At chapel and Sunday School as usual. Played organ in the chapel in the afternoon, and managed rather badly. Had usual walks. A boy sang at night, and a lady, and Charlie sang in the anthem. Both the other turns were off. Fine night.
Submarine E 15 lost in Dardanelles1.
On 16 April 1915 E15 sailed from her base at Moudros and attempted to break through the Dardanelles to the Sea of Marmara. Early in the morning of 17 April, the submarine, having dived too deep and become caught in the current, ran aground some ten miles (16 km) in near Kepez Point directly under the guns of Fort Dardanus. E15 was (after some difficulty) eventually sunk by allied forces in order to ensure that she did not fall into enemy hands. ↩
At work as usual. Finished very late. Called for papers at dinner time. Went with Willie Whittaker to Shiney Row, car from New Herrington to Houghton, walked from Houghton to home. We were stopped by a picket at Grindon1 who were stopping motorcars. A picket also at East Herrington. We saw an aircraft of some sort over Newcastle way.
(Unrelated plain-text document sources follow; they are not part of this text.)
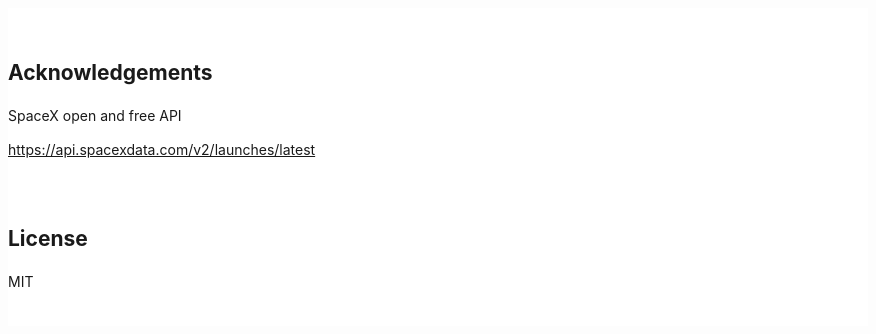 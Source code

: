 <br>

## Acknowledgements
SpaceX open and free API  

https://api.spacexdata.com/v2/launches/latest

<br>

## License
MIT

<br>
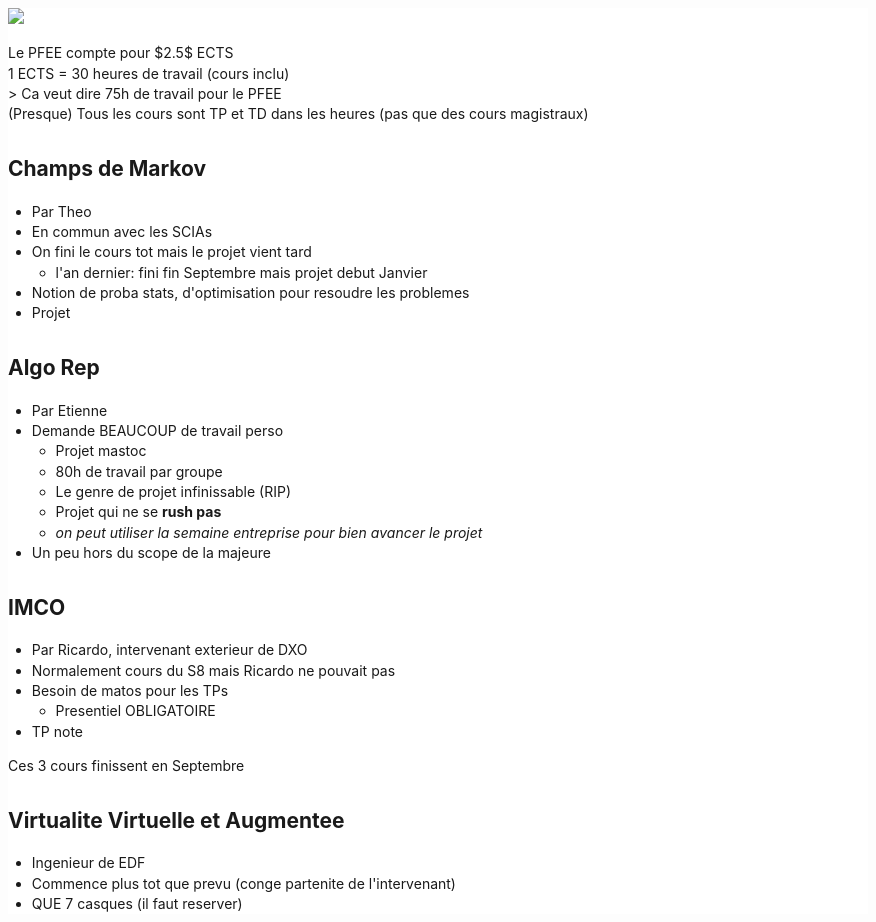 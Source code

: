![](https://i.imgur.com/WgNSu6n.png)

<div class="alert alert-info" role="alert" markdown="1">
Le PFEE compte pour $2.5$ ECTS
</div>

<div class="alert alert-danger" role="alert" markdown="1">
1 ECTS = 30 heures de travail (cours inclu)
</div>
> Ca veut dire 75h de travail pour le PFEE

<div class="alert alert-info" role="alert" markdown="1">
(Presque) Tous les cours sont TP et TD dans les heures (pas que des cours magistraux)
</div>

## Champs de Markov

- Par Theo
- En commun avec les SCIAs
- On fini le cours tot mais le projet vient tard
    - l'an dernier: fini fin Septembre mais projet debut Janvier
- Notion de proba stats, d'optimisation pour resoudre les problemes
- Projet

## Algo Rep

- Par Etienne
- Demande BEAUCOUP de travail perso
    - Projet mastoc
    - 80h de travail par groupe
    - Le genre de projet infinissable (RIP)
    - Projet qui ne se **rush pas**
    - *on peut utiliser la semaine entreprise pour bien avancer le projet*
- Un peu hors du scope de la majeure

## IMCO

- Par Ricardo, intervenant exterieur de DXO
- Normalement cours du S8 mais Ricardo ne pouvait pas
- Besoin de matos pour les TPs
    - Presentiel OBLIGATOIRE
- TP note

<div class="alert alert-warning" role="alert" markdown="1">
Ces 3 cours finissent en Septembre
</div>

## Virtualite Virtuelle et Augmentee

- Ingenieur de EDF
- Commence plus tot que prevu (conge partenite de l'intervenant)
- QUE 7 casques (il faut reserver)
A raid of [sic] Shields during the night but nothing done.
Grindon and East Herrington are just outside what would have been the built-up area of Sunderland in 1915; on the main roads to Chester-le-Street and Durham respectively. It would be interesting to know if there were pickets that day on the other main roads out of Sunderland - and if so, why. ↩
Got up late. Car to work. Stayed at the office to dinner. Fine day. Read and played at night.